Russia recently concluded the 2018 edition of the massive Vostok exercise series that included Chinese forces for the first time. At Moscow’s invitation, Beijing sent People’s Liberation Army soldiers, helicopters, tanks – and one uninvited Chinese surveillance ship.
A PLA Navy Dongdiao-class auxiliary general intelligence (AGI) shadowed Russian Navy assets for the length of the at-sea portion of the exercise while Chinese and Mongolian troops exercised ashore, a U.S. official confirmed to USNI News.
The PLA sent about 3,500 troops for the ground portion, but it was unclear if the PLA Navy was invited to send warships to drill with the Russians.
Details from Russia on the exercise have been inconsistent, but Russian state-supported media claimed it was the largest exercise in modern Russian history.
“Taking part in it will be about 300,000 troops, more than 1,000 planes, helicopters and drones, up to 80 combat and logistic ships and up to 36,000 tanks, armored personnel carriers and other vehicles,” Russian defense minister Sergei Shoigu said in state-controlled media.
The drills come as Moscow and Beijing have made public declarations of increasing cooperation – including Russian President Vladimir Putin and Chinese officials meeting during the exercise.
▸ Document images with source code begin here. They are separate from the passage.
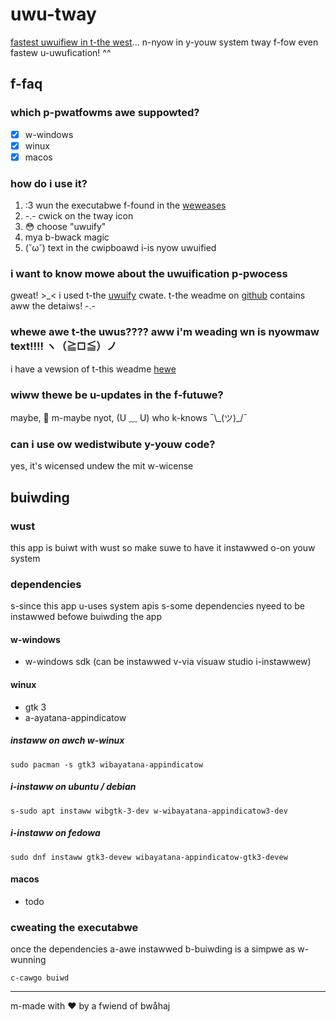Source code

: # uwu-tway

[fastest uwuifiew in t-the west](https://github.com/daniew-wiu-c0deb0t/uwu)... n-nyow in y-youw system tway f-fow even fastew u-uwufication! ^^

## f-faq

### which p-pwatfowms awe suppowted?

- [x] w-windows
- [x] winux
- [x] macos

### how do i use it?

1. :3 wun the executabwe f-found in the [weweases](https://github.com/owawen15/uwu-tway/weweases/watest)
2. -.- cwick on the tway icon
3. 😳 choose "uwuify"
4. mya b-bwack magic
5. (˘ω˘) text in the cwipboawd i-is nyow uwuified

### i want to know mowe about the uwuification p-pwocess

gweat! >_< i used t-the [uwuify](https://cwates.io/cwates/uwuify) cwate. t-the weadme on [github](https://github.com/daniew-wiu-c0deb0t/uwu) contains aww the detaiws! -.-

### whewe awe t-the uwus???? aww i'm weading wn is nyowmaw text!!!! ヽ（≧□≦）ノ

i have a vewsion of t-this weadme [hewe](weadme.md)

### wiww thewe be u-updates in the f-futuwe?

maybe, 🥺 m-maybe nyot, (U ﹏ U) who k-knows ¯\\\_(ツ)_/¯

### can i use ow wedistwibute y-youw code?

yes, it's wicensed undew the mit w-wicense

## buiwding

### wust

this app is buiwt with wust so make suwe to have it instawwed o-on youw system

### dependencies

s-since this app u-uses system apis s-some dependencies nyeed to be instawwed befowe buiwding the app

#### w-windows

- w-windows sdk (can be instawwed v-via visuaw studio i-instawwew)

#### winux

- gtk 3
- a-ayatana-appindicatow

##### instaww on awch w-winux

```sheww
sudo pacman -s gtk3 wibayatana-appindicatow
```

##### i-instaww on ubuntu / debian

```sheww
s-sudo apt instaww wibgtk-3-dev w-wibayatana-appindicatow3-dev
```

##### i-instaww on fedowa

```sheww
sudo dnf instaww gtk3-devew wibayatana-appindicatow-gtk3-devew
```

#### macos

- todo

### cweating the executabwe

once the dependencies a-awe instawwed b-buiwding is a simpwe as w-wunning

```sheww
c-cawgo buiwd
```

---
m-made with ❤️ by a fwiend of bwåhaj
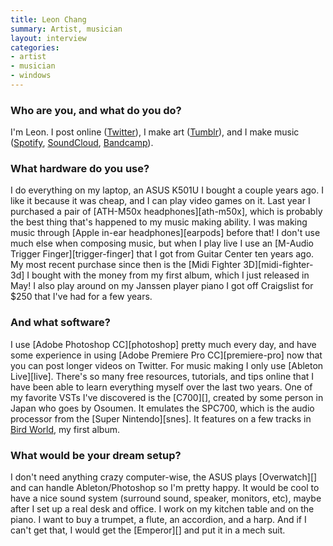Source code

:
 ```yaml
---
title: Leon Chang
summary: Artist, musician
layout: interview
categories:
- artist
- musician
- windows
---
```


### Who are you, and what do you do?

I'm Leon. I post online ([Twitter](https://twitter.com/leyawn "Leon's Twitter account.")), I make art ([Tumblr](http://leyawn.tumblr.com/tagged/pixel "Leon's pixel art on Tumblr.")), and I make music ([Spotify](https://open.spotify.com/artist/3ciUz1yuEMltCsRaiEPBA8 "Leon's music on Spotify."), [SoundCloud](https://soundcloud.com/leyawn "Leon's music on SoundCloud."), [Bandcamp](https://leyawn.bandcamp.com/ "Leon's music on Bandcamp.")).

### What hardware do you use?

I do everything on my laptop, an ASUS K501U I bought a couple years ago. I like it because it was cheap, and I can play video games on it. Last year I purchased a pair of [ATH-M50x headphones][ath-m50x], which is probably the best thing that's happened to my music making ability. I was making music through [Apple in-ear headphones][earpods] before that! I don't use much else when composing music, but when I play live I use an [M-Audio Trigger Finger][trigger-finger] that I got from Guitar Center ten years ago. My most recent purchase since then is the [Midi Fighter 3D][midi-fighter-3d] I bought with the money from my first album, which I just released in May! I also play around on my Janssen player piano I got off Craigslist for $250 that I've had for a few years.

### And what software?

I use [Adobe Photoshop CC][photoshop] pretty much every day, and have some experience in using [Adobe Premiere Pro CC][premiere-pro] now that you can post longer videos on Twitter. For music making I only use [Ableton Live][live]. There's so many free resources, tutorials, and tips online that I have been able to learn everything myself over the last two years. One of my favorite VSTs I've discovered is the [C700][], created by some person in Japan who goes by Osoumen. It emulates the SPC700, which is the audio processor from the [Super Nintendo][snes]. It features on a few tracks in [Bird World](https://leyawn.bandcamp.com/album/bird-world "Leon's album on Bandcamp."), my first album.

### What would be your dream setup?

I don't need anything crazy computer-wise, the ASUS plays [Overwatch][] and can handle Ableton/Photoshop so I'm pretty happy. It would be cool to have a nice sound system (surround sound, speaker, monitors, etc), maybe after I set up a real desk and office. I work on my kitchen table and on the piano. I want to buy a trumpet, a flute, an accordion, and a harp. And if I can't get that, I would get the [Emperor][] and put it in a mech suit.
“[Vostok 2018’s] main political significance comes from the signaling by both Russia and China about the possible emergence of a strategic partnership, aimed at countering the threat that both countries feel from continued U.S. dominance of the international system,” Dmitry Gorenburg wrote for The Washington Post last week.
There is also a practical military technology reason for cooperation, Bryan Clark, a naval analyst at the Center for Strategic and Budgetary Assessments, told USNI News on Monday.
China has a larger military force than Russia, but it is still trailing Russia and the West in terms of the sophistication of its missiles, radar, jet engine and electronic warfare technology. At the same time, Russia has had problems developing modern unmanned aerial vehicle technology, an arena which China has excelled, Clark said. While the military technology cooperation used to be one-way, in terms of UAVs China is “way ahead of the Russians,” he said.
The trade in those technologies has done much to define the new military cooperation between Beijing and Moscow.
But despite the increased military cooperation, Clark said the opportunity to absorb lessons from the more technologically sophisticated Russian Navy’s operations was too good an opportunity for the PLAN to pass up.
“The reality is Russia is very good at radar operation and electronic warfare,” Clark said.
“I wouldn’t be surprised that the Chinese would want to harvest that during the Vostok exercise.”
While monitoring an adversaries’ exercises with ships that can collect signals intelligence has been common practice for decades and is legal under international law, surveilling an ally while training alongside that ally in an exercise is an uncommon practice – uncommon, but this won’t be the first time China has deployed an uninvited surveillance ship to a friendly exercise. China was formally invited to participate in the 2014 Rim of the Pacific exercise, and Beijing sent four invited PLAN warships plus an uninvited Dongdiao AGI to track the exercise off the coast of Hawaii.